Problem requirements: Each entry should be given again exactly, with any image left out.

-.-.-

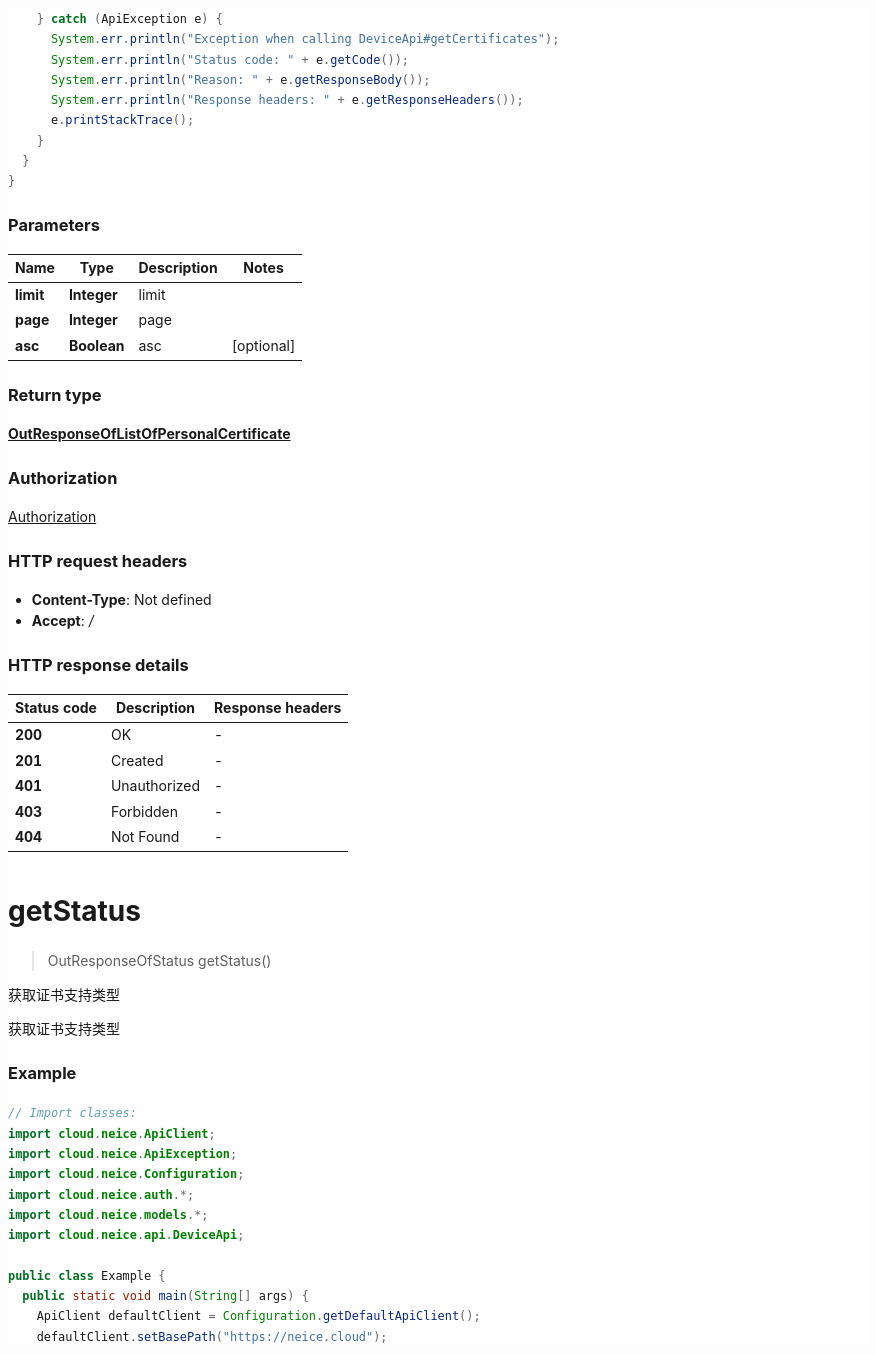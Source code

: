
 ```java
    } catch (ApiException e) {
      System.err.println("Exception when calling DeviceApi#getCertificates");
      System.err.println("Status code: " + e.getCode());
      System.err.println("Reason: " + e.getResponseBody());
      System.err.println("Response headers: " + e.getResponseHeaders());
      e.printStackTrace();
    }
  }
}
```

### Parameters

Name | Type | Description  | Notes
------------- | ------------- | ------------- | -------------
 **limit** | **Integer**| limit |
 **page** | **Integer**| page |
 **asc** | **Boolean**| asc | [optional]

### Return type

[**OutResponseOfListOfPersonalCertificate**](OutResponseOfListOfPersonalCertificate.md)

### Authorization

[Authorization](../README.md#Authorization)

### HTTP request headers

 - **Content-Type**: Not defined
 - **Accept**: */*

### HTTP response details
| Status code | Description | Response headers |
|-------------|-------------|------------------|
**200** | OK |  -  |
**201** | Created |  -  |
**401** | Unauthorized |  -  |
**403** | Forbidden |  -  |
**404** | Not Found |  -  |

<a name="getStatus"></a>
# **getStatus**
> OutResponseOfStatus getStatus()

获取证书支持类型

获取证书支持类型

### Example
```java
// Import classes:
import cloud.neice.ApiClient;
import cloud.neice.ApiException;
import cloud.neice.Configuration;
import cloud.neice.auth.*;
import cloud.neice.models.*;
import cloud.neice.api.DeviceApi;

public class Example {
  public static void main(String[] args) {
    ApiClient defaultClient = Configuration.getDefaultApiClient();
    defaultClient.setBasePath("https://neice.cloud");
```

-.-.-

Answer:
Source code

:
 ```java
    } catch (ApiException e) {
      System.err.println("Exception when calling DeviceApi#getCertificates");
      System.err.println("Status code: " + e.getCode());
      System.err.println("Reason: " + e.getResponseBody());
      System.err.println("Response headers: " + e.getResponseHeaders());
      e.printStackTrace();
    }
  }
}
```

### Parameters

Name | Type | Description  | Notes
------------- | ------------- | ------------- | -------------
 **limit** | **Integer**| limit |
 **page** | **Integer**| page |
 **asc** | **Boolean**| asc | [optional]

### Return type

[**OutResponseOfListOfPersonalCertificate**](OutResponseOfListOfPersonalCertificate.md)

### Authorization

[Authorization](../README.md#Authorization)

### HTTP request headers

 - **Content-Type**: Not defined
 - **Accept**: */*

### HTTP response details
| Status code | Description | Response headers |
|-------------|-------------|------------------|
**200** | OK |  -  |
**201** | Created |  -  |
**401** | Unauthorized |  -  |
**403** | Forbidden |  -  |
**404** | Not Found |  -  |

<a name="getStatus"></a>
# **getStatus**
> OutResponseOfStatus getStatus()

获取证书支持类型

获取证书支持类型

### Example
```java
// Import classes:
import cloud.neice.ApiClient;
import cloud.neice.ApiException;
import cloud.neice.Configuration;
import cloud.neice.auth.*;
import cloud.neice.models.*;
import cloud.neice.api.DeviceApi;

public class Example {
  public static void main(String[] args) {
    ApiClient defaultClient = Configuration.getDefaultApiClient();
    defaultClient.setBasePath("https://neice.cloud");
```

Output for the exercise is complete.